ASSIGNED TASK: A copy is needed of each line in the records that has the word "Zero".

START SOURCE DATA

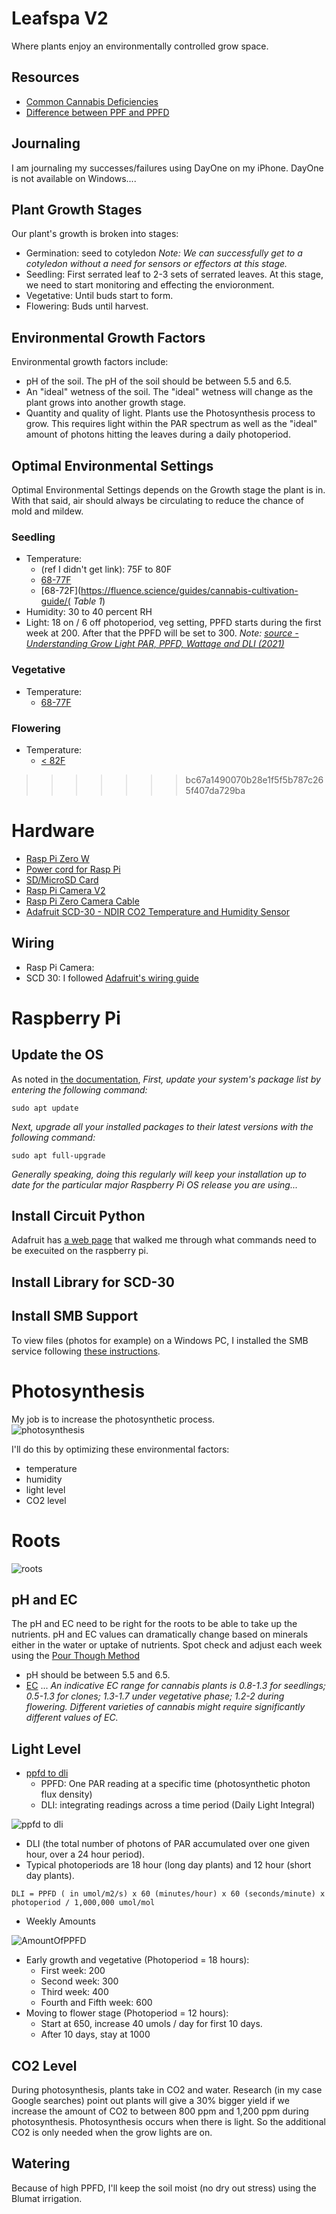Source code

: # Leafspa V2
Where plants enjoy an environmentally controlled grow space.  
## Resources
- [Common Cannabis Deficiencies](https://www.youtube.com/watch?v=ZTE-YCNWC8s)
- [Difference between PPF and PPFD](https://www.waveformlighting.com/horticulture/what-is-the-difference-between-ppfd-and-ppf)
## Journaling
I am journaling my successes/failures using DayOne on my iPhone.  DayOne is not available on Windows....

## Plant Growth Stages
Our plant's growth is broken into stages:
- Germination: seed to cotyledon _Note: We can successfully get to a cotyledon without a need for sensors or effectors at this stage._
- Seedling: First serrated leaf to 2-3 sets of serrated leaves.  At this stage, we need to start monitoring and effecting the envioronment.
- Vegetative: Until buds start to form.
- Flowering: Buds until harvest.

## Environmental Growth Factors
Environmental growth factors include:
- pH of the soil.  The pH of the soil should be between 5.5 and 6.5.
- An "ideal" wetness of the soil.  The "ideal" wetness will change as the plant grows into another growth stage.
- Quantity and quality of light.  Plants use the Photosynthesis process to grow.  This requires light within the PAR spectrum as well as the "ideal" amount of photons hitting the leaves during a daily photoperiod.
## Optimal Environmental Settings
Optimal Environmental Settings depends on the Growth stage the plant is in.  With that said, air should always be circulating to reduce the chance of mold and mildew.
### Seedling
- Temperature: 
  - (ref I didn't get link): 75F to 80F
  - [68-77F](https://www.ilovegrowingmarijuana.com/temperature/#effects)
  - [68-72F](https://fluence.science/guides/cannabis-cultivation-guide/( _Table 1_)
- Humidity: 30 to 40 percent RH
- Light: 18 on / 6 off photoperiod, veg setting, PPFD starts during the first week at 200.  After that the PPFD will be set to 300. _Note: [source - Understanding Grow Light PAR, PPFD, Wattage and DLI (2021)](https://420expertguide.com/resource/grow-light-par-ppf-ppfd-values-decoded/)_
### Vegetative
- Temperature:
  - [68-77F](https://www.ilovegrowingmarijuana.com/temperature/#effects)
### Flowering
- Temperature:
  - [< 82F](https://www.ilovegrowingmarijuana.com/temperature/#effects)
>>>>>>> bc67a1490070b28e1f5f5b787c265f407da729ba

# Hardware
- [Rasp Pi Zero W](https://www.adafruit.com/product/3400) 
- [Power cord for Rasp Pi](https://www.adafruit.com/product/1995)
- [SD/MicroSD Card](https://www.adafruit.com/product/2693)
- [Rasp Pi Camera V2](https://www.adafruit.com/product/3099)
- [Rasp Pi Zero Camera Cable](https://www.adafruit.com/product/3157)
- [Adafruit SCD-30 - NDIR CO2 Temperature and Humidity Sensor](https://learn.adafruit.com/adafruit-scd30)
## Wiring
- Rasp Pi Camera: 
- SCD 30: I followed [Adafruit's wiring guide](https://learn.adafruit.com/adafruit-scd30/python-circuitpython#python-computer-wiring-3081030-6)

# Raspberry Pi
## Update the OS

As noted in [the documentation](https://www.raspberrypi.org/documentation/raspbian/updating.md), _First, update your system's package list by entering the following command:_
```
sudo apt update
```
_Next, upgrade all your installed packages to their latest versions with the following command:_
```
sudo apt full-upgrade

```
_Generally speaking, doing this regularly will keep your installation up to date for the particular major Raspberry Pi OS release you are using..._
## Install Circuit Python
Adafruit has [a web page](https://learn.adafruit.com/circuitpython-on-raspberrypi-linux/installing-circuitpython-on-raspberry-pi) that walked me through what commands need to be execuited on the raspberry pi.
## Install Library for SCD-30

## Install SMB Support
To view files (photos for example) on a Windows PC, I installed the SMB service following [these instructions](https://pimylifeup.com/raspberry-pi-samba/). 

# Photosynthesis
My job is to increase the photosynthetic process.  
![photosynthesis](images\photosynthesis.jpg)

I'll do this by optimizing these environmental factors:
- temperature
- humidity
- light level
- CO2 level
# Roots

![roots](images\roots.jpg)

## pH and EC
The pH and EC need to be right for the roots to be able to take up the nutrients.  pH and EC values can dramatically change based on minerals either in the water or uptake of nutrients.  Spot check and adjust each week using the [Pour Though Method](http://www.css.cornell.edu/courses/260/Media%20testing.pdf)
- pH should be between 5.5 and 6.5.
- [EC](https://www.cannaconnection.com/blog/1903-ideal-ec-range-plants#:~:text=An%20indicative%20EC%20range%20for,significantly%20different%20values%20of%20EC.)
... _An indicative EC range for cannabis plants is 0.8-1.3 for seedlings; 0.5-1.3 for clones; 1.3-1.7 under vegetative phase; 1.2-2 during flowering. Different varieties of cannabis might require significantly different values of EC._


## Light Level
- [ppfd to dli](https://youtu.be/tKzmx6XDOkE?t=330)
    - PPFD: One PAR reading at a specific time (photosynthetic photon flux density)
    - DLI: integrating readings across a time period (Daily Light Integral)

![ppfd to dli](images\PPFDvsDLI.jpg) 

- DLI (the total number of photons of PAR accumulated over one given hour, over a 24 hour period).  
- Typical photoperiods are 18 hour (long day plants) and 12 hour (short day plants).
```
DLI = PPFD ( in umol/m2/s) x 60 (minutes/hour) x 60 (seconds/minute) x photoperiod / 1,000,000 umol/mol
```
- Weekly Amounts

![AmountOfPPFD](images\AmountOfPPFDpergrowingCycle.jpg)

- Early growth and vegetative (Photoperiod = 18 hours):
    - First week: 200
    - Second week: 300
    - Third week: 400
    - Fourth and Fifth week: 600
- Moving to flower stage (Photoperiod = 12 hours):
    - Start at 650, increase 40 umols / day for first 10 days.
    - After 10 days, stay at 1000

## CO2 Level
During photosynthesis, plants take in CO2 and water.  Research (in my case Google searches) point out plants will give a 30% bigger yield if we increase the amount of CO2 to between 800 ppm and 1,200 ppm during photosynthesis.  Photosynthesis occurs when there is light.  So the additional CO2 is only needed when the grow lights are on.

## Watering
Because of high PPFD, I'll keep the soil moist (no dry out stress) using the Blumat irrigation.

END SOURCE DATA

RESPONSE TO THE TASK:
- [Rasp Pi Zero W](https://www.adafruit.com/product/3400) 
- [Rasp Pi Zero Camera Cable](https://www.adafruit.com/product/3157)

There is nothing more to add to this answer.